Frames are captured from the web camera via webrtc and sent to the server over websockets. On the server the frames are processed with opencv and a json response is sent back to the client.
Sample json response:
{
"face": {
"distance": 428.53381034802453,
"coords": {
"y": "39",
"x": "121",
"height": "137",
"width": "137"
},
"name": "mike"
}
}
Everything except distance
is pretty self explanatory.
-
name
is the predicted name of the person in front of the camera. -
coords
is where the face is found in the image. -
distance
is a measurement on how accurate the prediction is, lower is better.
If we can't get a reliable prediction (10 consecutive frames that contains a face and with a distance lower than 1000) we switch over to training mode. In training mode we capture 10 images and send them together with a name back to the server for retraining. After the training has been completed we switch back to recognition mode and hopefully we'll get a more accurate result.

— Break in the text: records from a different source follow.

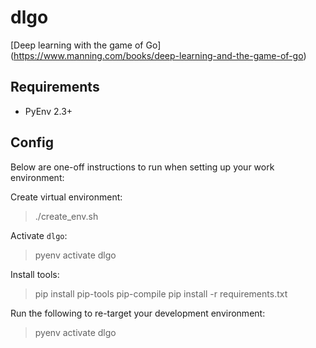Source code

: # dlgo

[Deep learning with the game of Go] (https://www.manning.com/books/deep-learning-and-the-game-of-go)

## Requirements

- PyEnv 2.3+

## Config

Below are one-off instructions to run when setting up your work environment:

Create virtual environment:

> ./create_env.sh

Activate `dlgo`:

> pyenv activate dlgo

Install tools:

> pip install pip-tools
> pip-compile
> pip install -r requirements.txt

Run the following to re-target your development environment:

> pyenv activate dlgo
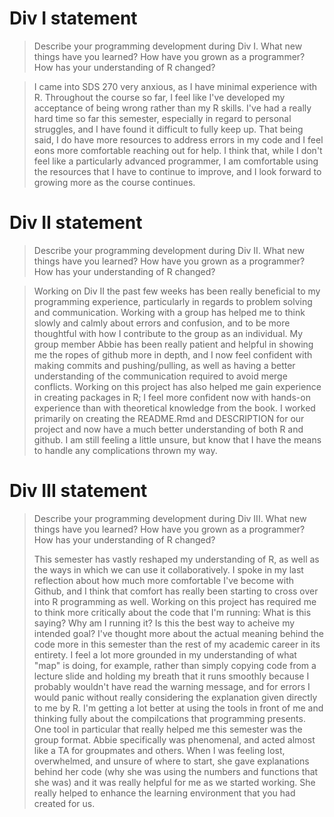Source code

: # Div I statement

> Describe your programming development during Div I. What new things have you learned? How have you grown as a programmer? How has your understanding of R changed? 

>I came into SDS 270 very anxious, as I have minimal experience with R. Throughout the course so far, I feel like I've developed my acceptance of being wrong rather than my R skills. I've had a really hard time so far this semester, especially in regard to personal struggles, and I have found it difficult to fully keep up. That being said, I do have more resources to address errors in my code and I feel eons more comfortable reaching out for help. I think that, while I don't feel like a particularly advanced programmer, I am comfortable using the resources that I have to continue to improve, and I look forward to growing more as the course continues.


# Div II statement

> Describe your programming development during Div II. What new things have you learned? How have you grown as a programmer? How has your understanding of R changed? 

>Working on Div II the past few weeks has been really beneficial to my programming experience, particularly in regards to problem solving and communication. Working with a group has helped me to think slowly and calmly about errors and confusion, and to be more thoughtful with how I contribute to the group as an individual. 
My group member Abbie has been really patient and helpful in showing me the ropes of github more in depth, and I now feel confident with making commits and pushing/pulling, as well as having a better understanding of the communication required to avoid merge conflicts. Working on this project has also helped me gain experience in creating packages in R; I feel more confident now with hands-on experience than with theoretical knowledge from the book. I worked primarily on creating the README.Rmd and DESCRIPTION for our project and now have a much better understanding of both R and github. I am still feeling a little unsure, but know that I have the means to handle any complications thrown my way.


# Div III statement

> Describe your programming development during Div III. What new things have you learned? How have you grown as a programmer? How has your understanding of R changed? 
>
>This semester has vastly reshaped my understanding of R, as well as the ways in which we can use it collaboratively. I spoke in my last reflection about how much more comfortable I've become with Github, and I think that comfort has really been starting to cross over into R programming as well. Working on this project has required me to think more critically about the code that I'm running: What is this saying? Why am I running it? Is this the best way to acheive my intended goal? I've thought more about the actual meaning behind the code more in this semester than the rest of my academic career in its entirety. I feel a lot more grounded in my understanding of what "map" is doing, for example, rather than simply copying code from a lecture slide and holding my breath that it runs smoothly because I probably wouldn't have read the warning message, and for errors I would panic without really considering the explanation given directly to me by R. I'm getting a lot better at using the tools in front of me and thinking fully about the compilcations that programming presents.
One tool in particular that really helped me this semester was the group format. Abbie specifically was phenomenal, and acted almost like a TA for groupmates and others. When I was feeling lost, overwhelmed, and unsure of where to start, she gave explanations behind her code (why she was using the numbers and functions that she was) and it was really helpful for me as we started working. She really helped to enhance the learning environment that you had created for us.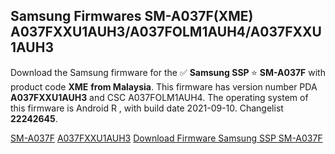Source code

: <h2>Samsung Firmwares SM-A037F(XME) A037FXXU1AUH3/A037FOLM1AUH4/A037FXXU1AUH3</h2>
Download the Samsung firmware for the ✅ <strong>Samsung SSP </strong> ⭐ <strong>SM-A037F</strong> with product code <strong>XME</strong> <strong> from Malaysia</strong>. This firmware has version number PDA <strong>A037FXXU1AUH3</strong> and CSC A037FOLM1AUH4. The operating system of this firmware is Android R , with build date 2021-09-10. Changelist <strong>22242645</strong>.


[SM-A037F](https://samfirm.shop/samsung/model/SM-A037F)
[A037FXXU1AUH3](https://samfirm.shop/samsung/pda/A037FXXU1AUH3)
[Download Firmware Samsung SSP SM-A037F](https://samfirm.shop/samsung/firmware/455625)
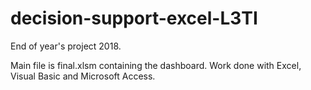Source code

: # decision-support-excel-L3TI

End of year's project 2018.

Main file is final.xlsm containing the dashboard.
Work done with Excel, Visual Basic and Microsoft Access.
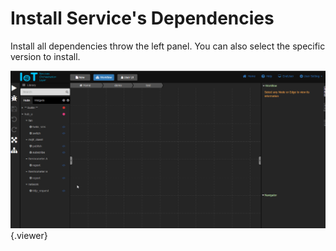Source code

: # Install Service's Dependencies

Install all dependencies throw the left panel. You can also select the specific version to install.

![](./doc/pic/example/add_service/install_http_request_dependency.gif){.viewer}

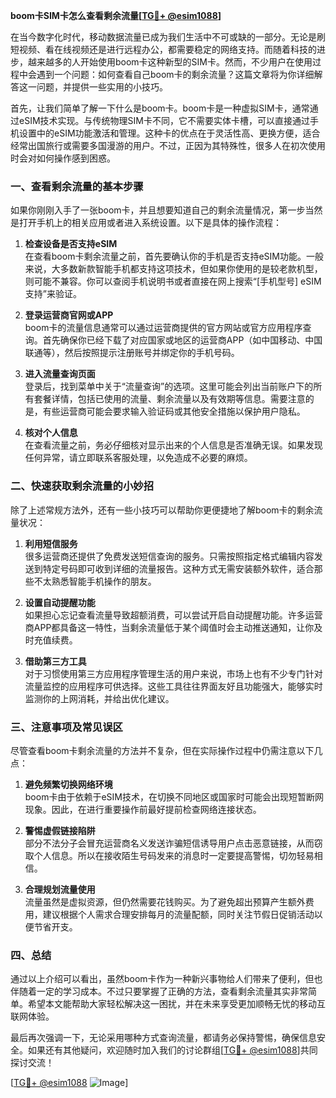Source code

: **boom卡SIM卡怎么查看剩余流量[[TG💪+ @esim1088](https://t.me/s/esim1088)]**

在当今数字化时代，移动数据流量已成为我们生活中不可或缺的一部分。无论是刷短视频、看在线视频还是进行远程办公，都需要稳定的网络支持。而随着科技的进步，越来越多的人开始使用boom卡这种新型的SIM卡。然而，不少用户在使用过程中会遇到一个问题：如何查看自己boom卡的剩余流量？这篇文章将为你详细解答这一问题，并提供一些实用的小技巧。

首先，让我们简单了解一下什么是boom卡。boom卡是一种虚拟SIM卡，通常通过eSIM技术实现。与传统物理SIM卡不同，它不需要实体卡槽，可以直接通过手机设置中的eSIM功能激活和管理。这种卡的优点在于灵活性高、更换方便，适合经常出国旅行或需要多国漫游的用户。不过，正因为其特殊性，很多人在初次使用时会对如何操作感到困惑。

### **一、查看剩余流量的基本步骤**

如果你刚刚入手了一张boom卡，并且想要知道自己的剩余流量情况，第一步当然是打开手机上的相关应用或者进入系统设置。以下是具体的操作流程：

1. **检查设备是否支持eSIM**  
   在查看boom卡剩余流量之前，首先要确认你的手机是否支持eSIM功能。一般来说，大多数新款智能手机都支持这项技术，但如果你使用的是较老款机型，则可能不兼容。你可以查阅手机说明书或者直接在网上搜索“[手机型号] eSIM支持”来验证。

2. **登录运营商官网或APP**  
   boom卡的流量信息通常可以通过运营商提供的官方网站或官方应用程序查询。首先确保你已经下载了对应国家或地区的运营商APP（如中国移动、中国联通等），然后按照提示注册账号并绑定你的手机号码。

3. **进入流量查询页面**  
   登录后，找到菜单中关于“流量查询”的选项。这里可能会列出当前账户下的所有套餐详情，包括已使用的流量、剩余流量以及有效期等信息。需要注意的是，有些运营商可能会要求输入验证码或其他安全措施以保护用户隐私。

4. **核对个人信息**  
   在查看流量之前，务必仔细核对显示出来的个人信息是否准确无误。如果发现任何异常，请立即联系客服处理，以免造成不必要的麻烦。

### **二、快速获取剩余流量的小妙招**

除了上述常规方法外，还有一些小技巧可以帮助你更便捷地了解boom卡的剩余流量状况：

1. **利用短信服务**  
   很多运营商还提供了免费发送短信查询的服务。只需按照指定格式编辑内容发送到特定号码即可收到详细的流量报告。这种方式无需安装额外软件，适合那些不太熟悉智能手机操作的朋友。

2. **设置自动提醒功能**  
   如果担心忘记查看流量导致超额消费，可以尝试开启自动提醒功能。许多运营商APP都具备这一特性，当剩余流量低于某个阈值时会主动推送通知，让你及时充值续费。

3. **借助第三方工具**  
   对于习惯使用第三方应用程序管理生活的用户来说，市场上也有不少专门针对流量监控的应用程序可供选择。这些工具往往界面友好且功能强大，能够实时监测你的上网消耗，并给出优化建议。

### **三、注意事项及常见误区**

尽管查看boom卡剩余流量的方法并不复杂，但在实际操作过程中仍需注意以下几点：

1. **避免频繁切换网络环境**  
   boom卡由于依赖于eSIM技术，在切换不同地区或国家时可能会出现短暂断网现象。因此，在进行重要操作前最好提前检查网络连接状态。

2. **警惕虚假链接陷阱**  
   部分不法分子会冒充运营商名义发送诈骗短信诱导用户点击恶意链接，从而窃取个人信息。所以在接收陌生号码发来的消息时一定要提高警惕，切勿轻易相信。

3. **合理规划流量使用**  
   流量虽然是虚拟资源，但仍然需要花钱购买。为了避免超出预算产生额外费用，建议根据个人需求合理安排每月的流量配额，同时关注节假日促销活动以便节省开支。

### **四、总结**

通过以上介绍可以看出，虽然boom卡作为一种新兴事物给人们带来了便利，但也伴随着一定的学习成本。不过只要掌握了正确的方法，查看剩余流量其实非常简单。希望本文能帮助大家轻松解决这一困扰，并在未来享受更加顺畅无忧的移动互联网体验。

最后再次强调一下，无论采用哪种方式查询流量，都请务必保持警惕，确保信息安全。如果还有其他疑问，欢迎随时加入我们的讨论群组[[TG💪+ @esim1088](https://t.me/s/esim1088)]共同探讨交流！

[[TG💪+ @esim1088](https://t.me/s/esim1088) ![Image](https://i.postimg.cc/4NQfJmqS/Snipaste-2025-05-13-00-14-12.png)]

Make sure the dependencies are met.
- SQLite
- OpenCV with python bindings (I'm using the trunk version)
- Tornado
- PIL
- Peewee
- scikit-learn (for running the crossvalidation)
Create the database by issuing the following in the data folder sqlite3 images.db < ../db/create_db.sql
.
Download the AT&T face database and extract it to data/images
before the server is started. This is needed to build the initial prediction model.
cd data
wget http://www.cl.cam.ac.uk/Research/DTG/attarchive/pub/data/att_faces.tar.Z
tar zxvf att_faces.tar.Z
mv att_faces images
Copy haarcascade_frontalface_alt.xml
from <path to opencv source>/data/haarcascades/
to the data folder.
Run with python server.py
and browse to http://localhost:8888 when the model has been trained.